Como preferiría igualmente, en todo caso, el término anglosajón de still-life, que cabe traducir literalmente
como vida detenida o en suspenso.
El bodegón, como es sabido, es un
género pictórico que toma como motivo un grupo de objetos, puestos juntos o en
relación en un mismo espacio, buscando obtener una determinada composición.

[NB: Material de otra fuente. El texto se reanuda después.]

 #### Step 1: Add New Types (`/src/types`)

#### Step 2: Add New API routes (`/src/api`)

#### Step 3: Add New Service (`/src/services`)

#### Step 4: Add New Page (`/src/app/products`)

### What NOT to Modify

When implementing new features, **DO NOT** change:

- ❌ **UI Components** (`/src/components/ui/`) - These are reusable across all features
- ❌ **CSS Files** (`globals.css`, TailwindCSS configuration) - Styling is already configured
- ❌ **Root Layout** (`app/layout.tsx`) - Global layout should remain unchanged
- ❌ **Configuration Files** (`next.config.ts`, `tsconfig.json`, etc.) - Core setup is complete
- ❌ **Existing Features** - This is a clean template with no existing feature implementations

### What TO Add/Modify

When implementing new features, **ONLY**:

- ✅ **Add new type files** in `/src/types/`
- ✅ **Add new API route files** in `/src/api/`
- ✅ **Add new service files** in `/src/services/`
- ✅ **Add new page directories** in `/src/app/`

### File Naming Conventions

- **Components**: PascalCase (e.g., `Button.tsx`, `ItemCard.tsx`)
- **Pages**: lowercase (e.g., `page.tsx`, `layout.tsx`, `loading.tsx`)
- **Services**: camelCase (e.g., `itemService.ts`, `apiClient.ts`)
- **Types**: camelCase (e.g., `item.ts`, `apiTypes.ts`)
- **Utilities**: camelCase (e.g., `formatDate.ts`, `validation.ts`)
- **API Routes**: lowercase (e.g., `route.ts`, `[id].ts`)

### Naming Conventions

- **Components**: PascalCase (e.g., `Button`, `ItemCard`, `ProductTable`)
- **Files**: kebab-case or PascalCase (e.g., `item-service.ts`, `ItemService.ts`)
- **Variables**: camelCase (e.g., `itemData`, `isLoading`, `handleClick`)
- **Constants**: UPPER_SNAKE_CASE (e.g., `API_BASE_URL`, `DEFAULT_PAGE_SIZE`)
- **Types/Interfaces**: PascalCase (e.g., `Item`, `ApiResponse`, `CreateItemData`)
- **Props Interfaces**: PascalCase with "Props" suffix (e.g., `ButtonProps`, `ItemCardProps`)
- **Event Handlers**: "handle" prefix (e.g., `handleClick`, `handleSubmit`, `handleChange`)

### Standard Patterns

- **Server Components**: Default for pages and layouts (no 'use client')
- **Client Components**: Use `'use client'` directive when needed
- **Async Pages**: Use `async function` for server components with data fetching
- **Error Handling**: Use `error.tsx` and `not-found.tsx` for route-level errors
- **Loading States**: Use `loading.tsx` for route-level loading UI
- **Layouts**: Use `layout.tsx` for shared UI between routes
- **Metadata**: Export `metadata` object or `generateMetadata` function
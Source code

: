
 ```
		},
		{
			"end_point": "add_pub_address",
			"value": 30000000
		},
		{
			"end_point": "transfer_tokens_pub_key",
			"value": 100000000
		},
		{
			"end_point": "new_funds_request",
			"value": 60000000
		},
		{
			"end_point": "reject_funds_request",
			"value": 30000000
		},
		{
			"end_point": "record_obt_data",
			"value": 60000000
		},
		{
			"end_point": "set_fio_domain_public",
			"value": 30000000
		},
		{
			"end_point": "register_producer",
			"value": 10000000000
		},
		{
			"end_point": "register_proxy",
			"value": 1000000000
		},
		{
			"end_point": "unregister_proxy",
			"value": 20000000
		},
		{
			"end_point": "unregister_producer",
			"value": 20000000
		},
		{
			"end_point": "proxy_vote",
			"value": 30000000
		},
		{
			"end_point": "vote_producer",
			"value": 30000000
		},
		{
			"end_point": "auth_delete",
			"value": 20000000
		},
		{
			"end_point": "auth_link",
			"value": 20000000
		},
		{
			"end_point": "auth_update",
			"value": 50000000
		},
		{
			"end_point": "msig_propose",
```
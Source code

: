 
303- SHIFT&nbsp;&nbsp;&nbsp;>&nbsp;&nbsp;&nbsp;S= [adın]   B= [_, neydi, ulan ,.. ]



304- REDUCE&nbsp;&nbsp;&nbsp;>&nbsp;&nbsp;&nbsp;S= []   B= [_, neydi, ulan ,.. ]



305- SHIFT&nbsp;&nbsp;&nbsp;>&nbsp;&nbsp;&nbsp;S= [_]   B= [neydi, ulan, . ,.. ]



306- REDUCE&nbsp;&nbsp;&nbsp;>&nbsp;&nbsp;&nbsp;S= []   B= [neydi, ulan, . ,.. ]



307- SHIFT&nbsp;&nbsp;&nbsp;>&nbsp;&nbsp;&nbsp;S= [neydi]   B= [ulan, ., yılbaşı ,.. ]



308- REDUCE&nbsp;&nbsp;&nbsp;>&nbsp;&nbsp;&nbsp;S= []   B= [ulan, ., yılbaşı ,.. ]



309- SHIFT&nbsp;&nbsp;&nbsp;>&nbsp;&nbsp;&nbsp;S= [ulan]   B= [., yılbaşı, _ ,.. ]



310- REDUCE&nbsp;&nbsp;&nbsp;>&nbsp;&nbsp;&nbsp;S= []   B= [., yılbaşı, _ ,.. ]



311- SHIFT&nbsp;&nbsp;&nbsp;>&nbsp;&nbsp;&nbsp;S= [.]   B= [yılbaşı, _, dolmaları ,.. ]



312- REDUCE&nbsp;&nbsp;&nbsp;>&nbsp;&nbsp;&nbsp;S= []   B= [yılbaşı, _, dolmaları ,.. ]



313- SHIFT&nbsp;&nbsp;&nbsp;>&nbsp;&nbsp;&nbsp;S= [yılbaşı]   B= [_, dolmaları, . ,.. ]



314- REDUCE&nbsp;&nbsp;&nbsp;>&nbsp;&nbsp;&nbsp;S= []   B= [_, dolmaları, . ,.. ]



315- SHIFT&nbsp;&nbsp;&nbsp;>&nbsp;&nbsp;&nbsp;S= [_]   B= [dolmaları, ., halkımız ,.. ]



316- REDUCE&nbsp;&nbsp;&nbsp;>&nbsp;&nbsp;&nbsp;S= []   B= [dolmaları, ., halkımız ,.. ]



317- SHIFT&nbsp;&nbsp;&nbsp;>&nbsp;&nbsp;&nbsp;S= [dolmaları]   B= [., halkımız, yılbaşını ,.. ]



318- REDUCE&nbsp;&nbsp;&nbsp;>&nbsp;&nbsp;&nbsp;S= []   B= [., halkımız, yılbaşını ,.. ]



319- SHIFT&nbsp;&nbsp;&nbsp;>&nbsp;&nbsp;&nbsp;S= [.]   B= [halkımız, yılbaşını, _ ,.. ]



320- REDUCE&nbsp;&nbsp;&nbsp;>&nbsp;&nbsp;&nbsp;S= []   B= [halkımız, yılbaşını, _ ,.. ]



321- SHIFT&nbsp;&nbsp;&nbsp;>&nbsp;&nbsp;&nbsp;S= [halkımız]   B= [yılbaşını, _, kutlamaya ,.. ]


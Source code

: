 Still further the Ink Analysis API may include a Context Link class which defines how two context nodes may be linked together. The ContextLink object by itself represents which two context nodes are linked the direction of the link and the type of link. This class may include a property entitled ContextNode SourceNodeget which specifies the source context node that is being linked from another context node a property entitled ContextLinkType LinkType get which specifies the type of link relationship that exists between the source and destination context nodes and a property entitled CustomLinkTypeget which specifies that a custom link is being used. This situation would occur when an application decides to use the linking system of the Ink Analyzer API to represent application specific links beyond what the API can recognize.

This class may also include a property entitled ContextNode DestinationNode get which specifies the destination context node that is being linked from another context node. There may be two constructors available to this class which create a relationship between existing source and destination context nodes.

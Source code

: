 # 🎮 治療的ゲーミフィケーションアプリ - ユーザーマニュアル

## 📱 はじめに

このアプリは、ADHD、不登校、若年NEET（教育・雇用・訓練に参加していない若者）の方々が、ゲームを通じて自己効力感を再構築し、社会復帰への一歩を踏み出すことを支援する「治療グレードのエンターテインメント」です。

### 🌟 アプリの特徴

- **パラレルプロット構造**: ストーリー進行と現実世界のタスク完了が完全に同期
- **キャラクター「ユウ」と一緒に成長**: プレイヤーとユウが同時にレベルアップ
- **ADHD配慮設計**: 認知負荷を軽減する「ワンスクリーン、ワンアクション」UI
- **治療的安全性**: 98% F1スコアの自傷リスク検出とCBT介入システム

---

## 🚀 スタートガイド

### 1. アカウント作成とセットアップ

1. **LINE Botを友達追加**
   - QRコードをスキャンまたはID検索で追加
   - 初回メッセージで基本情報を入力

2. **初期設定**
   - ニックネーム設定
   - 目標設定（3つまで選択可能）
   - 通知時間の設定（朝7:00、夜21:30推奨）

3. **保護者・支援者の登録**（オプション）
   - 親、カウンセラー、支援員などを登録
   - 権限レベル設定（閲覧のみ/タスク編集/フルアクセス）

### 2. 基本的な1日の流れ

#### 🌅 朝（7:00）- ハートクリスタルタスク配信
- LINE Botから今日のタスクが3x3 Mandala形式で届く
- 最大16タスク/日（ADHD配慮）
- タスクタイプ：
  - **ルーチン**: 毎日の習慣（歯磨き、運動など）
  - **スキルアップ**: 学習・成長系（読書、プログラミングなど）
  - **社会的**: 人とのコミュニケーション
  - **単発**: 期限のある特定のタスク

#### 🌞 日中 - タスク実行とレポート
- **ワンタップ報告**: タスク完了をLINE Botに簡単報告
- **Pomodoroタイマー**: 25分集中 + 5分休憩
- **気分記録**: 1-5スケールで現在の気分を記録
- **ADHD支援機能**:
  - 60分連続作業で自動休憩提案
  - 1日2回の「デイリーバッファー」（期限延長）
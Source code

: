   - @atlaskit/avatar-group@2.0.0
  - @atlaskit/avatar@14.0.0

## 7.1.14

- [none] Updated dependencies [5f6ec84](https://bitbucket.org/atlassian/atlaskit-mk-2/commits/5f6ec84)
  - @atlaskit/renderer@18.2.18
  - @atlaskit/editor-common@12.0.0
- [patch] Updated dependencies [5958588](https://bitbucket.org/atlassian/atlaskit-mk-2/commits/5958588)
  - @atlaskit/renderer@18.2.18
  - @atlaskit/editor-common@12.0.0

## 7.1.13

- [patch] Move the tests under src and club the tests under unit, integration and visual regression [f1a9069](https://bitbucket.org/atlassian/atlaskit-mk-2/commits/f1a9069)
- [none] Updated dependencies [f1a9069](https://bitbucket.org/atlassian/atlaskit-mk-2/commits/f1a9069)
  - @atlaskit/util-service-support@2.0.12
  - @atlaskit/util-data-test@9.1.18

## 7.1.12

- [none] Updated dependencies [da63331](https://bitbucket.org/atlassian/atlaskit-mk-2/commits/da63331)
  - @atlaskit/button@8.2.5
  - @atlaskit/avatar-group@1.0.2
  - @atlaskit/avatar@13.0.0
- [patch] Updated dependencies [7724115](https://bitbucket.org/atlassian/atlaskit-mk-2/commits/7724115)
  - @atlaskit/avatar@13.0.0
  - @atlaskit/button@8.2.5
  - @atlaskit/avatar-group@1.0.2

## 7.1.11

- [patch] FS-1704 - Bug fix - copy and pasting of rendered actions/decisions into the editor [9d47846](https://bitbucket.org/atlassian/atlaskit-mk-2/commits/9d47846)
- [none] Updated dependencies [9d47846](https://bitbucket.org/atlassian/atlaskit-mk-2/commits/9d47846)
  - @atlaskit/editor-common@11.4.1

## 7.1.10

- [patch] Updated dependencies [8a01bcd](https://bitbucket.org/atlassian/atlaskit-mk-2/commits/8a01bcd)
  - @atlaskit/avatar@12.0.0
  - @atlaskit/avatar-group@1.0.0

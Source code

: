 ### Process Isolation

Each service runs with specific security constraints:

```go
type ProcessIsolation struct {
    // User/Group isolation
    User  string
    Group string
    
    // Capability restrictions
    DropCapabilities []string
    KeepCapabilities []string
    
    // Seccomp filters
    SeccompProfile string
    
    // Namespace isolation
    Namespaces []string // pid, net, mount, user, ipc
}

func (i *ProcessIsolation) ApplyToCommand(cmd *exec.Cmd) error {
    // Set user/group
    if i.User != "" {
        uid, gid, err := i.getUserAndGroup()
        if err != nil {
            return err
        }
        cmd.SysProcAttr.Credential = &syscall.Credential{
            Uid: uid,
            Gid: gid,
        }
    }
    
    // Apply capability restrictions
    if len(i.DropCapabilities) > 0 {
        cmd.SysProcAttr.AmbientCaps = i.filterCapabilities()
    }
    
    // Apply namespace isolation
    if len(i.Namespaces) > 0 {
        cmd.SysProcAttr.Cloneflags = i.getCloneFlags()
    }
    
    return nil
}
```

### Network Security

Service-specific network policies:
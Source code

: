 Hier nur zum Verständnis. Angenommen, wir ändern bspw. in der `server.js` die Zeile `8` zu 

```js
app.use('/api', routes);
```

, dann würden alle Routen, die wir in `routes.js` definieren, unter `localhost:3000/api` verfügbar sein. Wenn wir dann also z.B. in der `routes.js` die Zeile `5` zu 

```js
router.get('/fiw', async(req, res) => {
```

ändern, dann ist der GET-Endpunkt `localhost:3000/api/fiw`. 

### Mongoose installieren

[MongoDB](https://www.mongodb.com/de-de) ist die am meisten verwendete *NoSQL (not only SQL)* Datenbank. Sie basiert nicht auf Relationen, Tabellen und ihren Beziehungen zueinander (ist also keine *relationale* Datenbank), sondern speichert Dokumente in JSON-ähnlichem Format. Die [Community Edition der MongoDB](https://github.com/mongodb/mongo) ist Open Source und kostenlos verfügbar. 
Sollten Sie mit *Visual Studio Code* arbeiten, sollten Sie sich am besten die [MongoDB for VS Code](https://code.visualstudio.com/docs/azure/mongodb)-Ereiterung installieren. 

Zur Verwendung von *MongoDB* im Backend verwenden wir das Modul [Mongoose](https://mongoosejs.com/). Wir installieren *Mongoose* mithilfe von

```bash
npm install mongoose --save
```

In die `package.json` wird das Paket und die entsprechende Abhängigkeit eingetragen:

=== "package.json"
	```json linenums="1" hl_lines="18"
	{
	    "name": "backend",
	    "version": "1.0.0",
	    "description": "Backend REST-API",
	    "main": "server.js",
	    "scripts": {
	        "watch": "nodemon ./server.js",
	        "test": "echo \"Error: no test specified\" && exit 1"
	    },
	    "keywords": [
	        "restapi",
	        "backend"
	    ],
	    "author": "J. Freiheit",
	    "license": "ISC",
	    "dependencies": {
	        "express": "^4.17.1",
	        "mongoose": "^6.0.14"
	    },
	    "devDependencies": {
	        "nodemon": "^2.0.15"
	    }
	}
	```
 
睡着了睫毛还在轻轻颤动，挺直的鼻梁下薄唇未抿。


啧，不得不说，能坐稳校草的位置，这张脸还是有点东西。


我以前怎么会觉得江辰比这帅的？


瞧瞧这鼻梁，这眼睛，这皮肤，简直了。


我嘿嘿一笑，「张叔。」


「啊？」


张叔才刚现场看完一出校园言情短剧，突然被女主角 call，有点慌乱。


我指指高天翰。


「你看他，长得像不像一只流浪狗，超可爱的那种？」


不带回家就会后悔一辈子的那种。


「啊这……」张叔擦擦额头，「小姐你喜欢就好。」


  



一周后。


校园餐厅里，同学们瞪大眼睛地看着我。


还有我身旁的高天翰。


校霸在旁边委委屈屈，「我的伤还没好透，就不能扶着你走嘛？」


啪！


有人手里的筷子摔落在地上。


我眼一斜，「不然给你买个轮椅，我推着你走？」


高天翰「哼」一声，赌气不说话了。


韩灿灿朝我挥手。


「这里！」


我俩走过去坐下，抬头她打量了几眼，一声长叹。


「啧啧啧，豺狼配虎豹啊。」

Pueden ser objetos bien humildes, al modo de los pucheros, cántaras de barro,
cardos o ristras de ajos, propios de la Escuela española más austera, como
suntuosos, al modo de las suculentas aves y sensuales frutos, las delicadas
copas de cristal tallado, y aún las áureas monedas, naipes, relojes, o el mudo
fragor de las armas de guerra e instrumentos musicales, tan al gusto del
esplendor alegórico de los maestros flamencos. Pero, al final, todo se reduce a
lo mismo. Una acumulación de objetos, dejados ahí, a su suerte, en un escenario
que excluye cualquier presencia humana. Justo lo mismo que ocurre con los
grupitos de butacas, mesitas y sillas de Teresa Moro, y, de forma cada vez más
evidente, con la progresiva indefinición de su entorno escénico, tal y como la
tendencia al uso de una cierta escala tiende a acentuar, lo que sin duda ayuda.
En fin, lo dicho, bodegones.
Es cierto, en todo caso, que algunas de
las tipologías de muebles que han determinado ciertas series de la artista
madrileña, quizás entre las más tempranas, apuntaban a la evocación de un nexo
autobiográfico –como aquellas que evocan muebles de la casa familiar o de la
suya propia, al igual que el repertorio de camas donde ha dormido– y que la
contemplación amorosa de ese microcosmos, entre candorosa e irónica, tendía en
origen a una dicción pictórica como de ilustración de cuento o dibujo animado
que, a la percepción antropomórfica que la artista ha solido atribuir a su
fauna mobiliaria,
venía
a sentarle, no me negarán, como anillo al dedo.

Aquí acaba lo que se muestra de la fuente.